El pasado domingo el mundo del cine, y en especial los que sobrevivimos de mi generación y que vimos a Alain Delon volverse el máximo actor de toda una época, nos enteramos por un escueto comunicado, firmado por su perro Loubo y sus 3 hijos, que había fallecido en su finca La Brulerie cerca de París.
Para quienes supimos por centenares de notas periodísticas y de escandalosas páginas de la prensa del corazón que Delon amaba como pocos a los animales, y que en esa finca había recogido a muchos sobrantes de circos para que vivieran sus días finales dignamente, el que fuera su perro Loubo, quien hubiese puesto de acuerdo a sus tres díscolos hijos para firmar conjuntamente el obituario, no era ni extraño ni contradictorio.
Loubo es un perro malinés, que le acompañó los últimos 10 años y sobre el cual el actor había dicho a París Match en 2018 que era el perro del final de su vida y que lo amaba como a un hijo. Tanto que le había pedido a su veterinario que cuando muriera lo pusiera a dormir en sus brazos porque no sería capaz desde la eternidad sabiendo que se dejará morir al pie de su tumba esperando que su amo volviera.
El día de su muerte las revistas que habían publicado su entrevista, lo recordaron. Y fue Troya.
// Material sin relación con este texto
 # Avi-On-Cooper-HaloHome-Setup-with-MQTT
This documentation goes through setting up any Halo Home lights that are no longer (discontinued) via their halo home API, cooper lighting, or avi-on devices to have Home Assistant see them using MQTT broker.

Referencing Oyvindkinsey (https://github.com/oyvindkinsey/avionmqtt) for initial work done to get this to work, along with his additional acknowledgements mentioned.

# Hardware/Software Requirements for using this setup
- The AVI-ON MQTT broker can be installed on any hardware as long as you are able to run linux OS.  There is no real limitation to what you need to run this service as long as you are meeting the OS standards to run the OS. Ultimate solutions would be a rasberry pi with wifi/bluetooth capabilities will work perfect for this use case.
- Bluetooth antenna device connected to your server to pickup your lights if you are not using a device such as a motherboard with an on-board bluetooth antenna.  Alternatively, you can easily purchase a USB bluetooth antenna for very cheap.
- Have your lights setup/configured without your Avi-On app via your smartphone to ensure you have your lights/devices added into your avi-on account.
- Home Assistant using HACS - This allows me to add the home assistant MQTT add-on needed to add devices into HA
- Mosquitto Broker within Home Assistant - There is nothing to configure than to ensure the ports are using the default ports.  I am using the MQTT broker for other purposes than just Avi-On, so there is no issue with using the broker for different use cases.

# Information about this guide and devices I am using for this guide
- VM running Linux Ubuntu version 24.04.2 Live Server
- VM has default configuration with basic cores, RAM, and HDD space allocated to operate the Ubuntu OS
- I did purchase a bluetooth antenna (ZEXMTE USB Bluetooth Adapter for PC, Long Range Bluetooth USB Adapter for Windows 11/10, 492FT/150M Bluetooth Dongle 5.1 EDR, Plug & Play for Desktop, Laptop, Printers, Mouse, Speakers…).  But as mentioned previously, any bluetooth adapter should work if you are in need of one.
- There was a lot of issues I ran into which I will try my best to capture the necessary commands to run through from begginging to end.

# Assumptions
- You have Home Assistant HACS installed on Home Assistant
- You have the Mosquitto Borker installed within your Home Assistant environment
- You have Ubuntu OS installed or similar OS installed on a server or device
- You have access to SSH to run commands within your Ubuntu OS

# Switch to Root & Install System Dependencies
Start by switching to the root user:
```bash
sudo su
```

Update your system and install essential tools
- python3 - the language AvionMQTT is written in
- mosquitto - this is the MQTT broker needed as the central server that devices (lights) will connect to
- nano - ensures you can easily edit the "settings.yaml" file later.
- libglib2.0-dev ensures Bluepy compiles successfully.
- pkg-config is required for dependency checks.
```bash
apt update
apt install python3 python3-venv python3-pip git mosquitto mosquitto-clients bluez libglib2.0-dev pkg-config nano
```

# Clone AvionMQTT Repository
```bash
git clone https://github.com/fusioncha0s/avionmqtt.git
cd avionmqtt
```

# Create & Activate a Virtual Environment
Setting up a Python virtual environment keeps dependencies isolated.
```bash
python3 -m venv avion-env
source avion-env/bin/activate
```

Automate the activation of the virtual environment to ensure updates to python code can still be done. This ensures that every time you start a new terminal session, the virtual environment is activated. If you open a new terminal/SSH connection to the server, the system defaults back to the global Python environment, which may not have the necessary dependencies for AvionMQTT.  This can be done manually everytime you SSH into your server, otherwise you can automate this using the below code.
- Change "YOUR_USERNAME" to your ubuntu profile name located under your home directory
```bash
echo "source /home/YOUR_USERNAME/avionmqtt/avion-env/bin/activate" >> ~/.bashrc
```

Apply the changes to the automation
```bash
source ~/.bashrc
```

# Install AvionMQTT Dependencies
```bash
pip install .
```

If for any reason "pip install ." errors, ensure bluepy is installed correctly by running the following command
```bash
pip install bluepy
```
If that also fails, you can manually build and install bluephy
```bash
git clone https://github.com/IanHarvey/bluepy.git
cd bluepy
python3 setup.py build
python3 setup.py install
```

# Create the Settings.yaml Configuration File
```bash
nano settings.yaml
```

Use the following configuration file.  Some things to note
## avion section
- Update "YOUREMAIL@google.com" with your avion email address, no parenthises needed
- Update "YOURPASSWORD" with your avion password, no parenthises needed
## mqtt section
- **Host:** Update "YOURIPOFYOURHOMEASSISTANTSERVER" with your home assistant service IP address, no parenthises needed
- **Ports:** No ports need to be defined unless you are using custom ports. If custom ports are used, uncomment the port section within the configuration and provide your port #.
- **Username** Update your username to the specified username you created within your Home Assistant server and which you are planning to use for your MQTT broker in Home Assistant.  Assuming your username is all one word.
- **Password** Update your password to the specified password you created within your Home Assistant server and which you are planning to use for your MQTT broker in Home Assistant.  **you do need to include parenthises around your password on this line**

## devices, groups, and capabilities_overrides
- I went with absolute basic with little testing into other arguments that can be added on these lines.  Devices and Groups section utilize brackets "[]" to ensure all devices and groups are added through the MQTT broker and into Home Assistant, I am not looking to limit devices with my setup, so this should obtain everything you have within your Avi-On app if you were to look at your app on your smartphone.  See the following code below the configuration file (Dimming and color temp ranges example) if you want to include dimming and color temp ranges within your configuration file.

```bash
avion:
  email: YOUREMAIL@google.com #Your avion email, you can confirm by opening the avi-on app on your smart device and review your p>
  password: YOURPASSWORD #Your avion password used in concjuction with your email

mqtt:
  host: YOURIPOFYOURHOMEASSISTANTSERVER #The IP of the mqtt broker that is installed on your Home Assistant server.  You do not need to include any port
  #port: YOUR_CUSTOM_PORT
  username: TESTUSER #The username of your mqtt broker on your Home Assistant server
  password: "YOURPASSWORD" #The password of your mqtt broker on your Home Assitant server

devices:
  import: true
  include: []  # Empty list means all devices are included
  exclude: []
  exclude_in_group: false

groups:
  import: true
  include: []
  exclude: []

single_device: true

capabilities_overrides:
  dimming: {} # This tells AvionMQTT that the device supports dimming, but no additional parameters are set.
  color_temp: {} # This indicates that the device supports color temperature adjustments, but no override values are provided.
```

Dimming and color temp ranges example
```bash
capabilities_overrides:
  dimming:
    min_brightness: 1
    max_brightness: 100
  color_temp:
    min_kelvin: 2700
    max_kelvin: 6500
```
Los franceses tan dados a esos escarceos movieron los hilos de las sociedades defensoras de animales y convirtieron en motivo de discusión pública la petición de Alain Delon, al extremo de conseguir impedir que Loubo fuera sacrificado junto a su amo.
El tema, empero, ha trascendido en un mundo donde las mascotas han reemplazado a los hijos en los hogares y cada quien ha querido tomar partido, de acuerdo a como entienden la íntima relación de los perros con sus dueños.
Yo, que he vivido los últimos 35 años con mis perros y desde cuando murió Monumento tomé la determinación de no conseguirle reemplazo a él y a ninguno de los que le han sobrevivido, y todavía me acompañan, alego hoy también que Delon tenía razón, su viejo perro Loubo debe tener el dolor de un niño huérfano.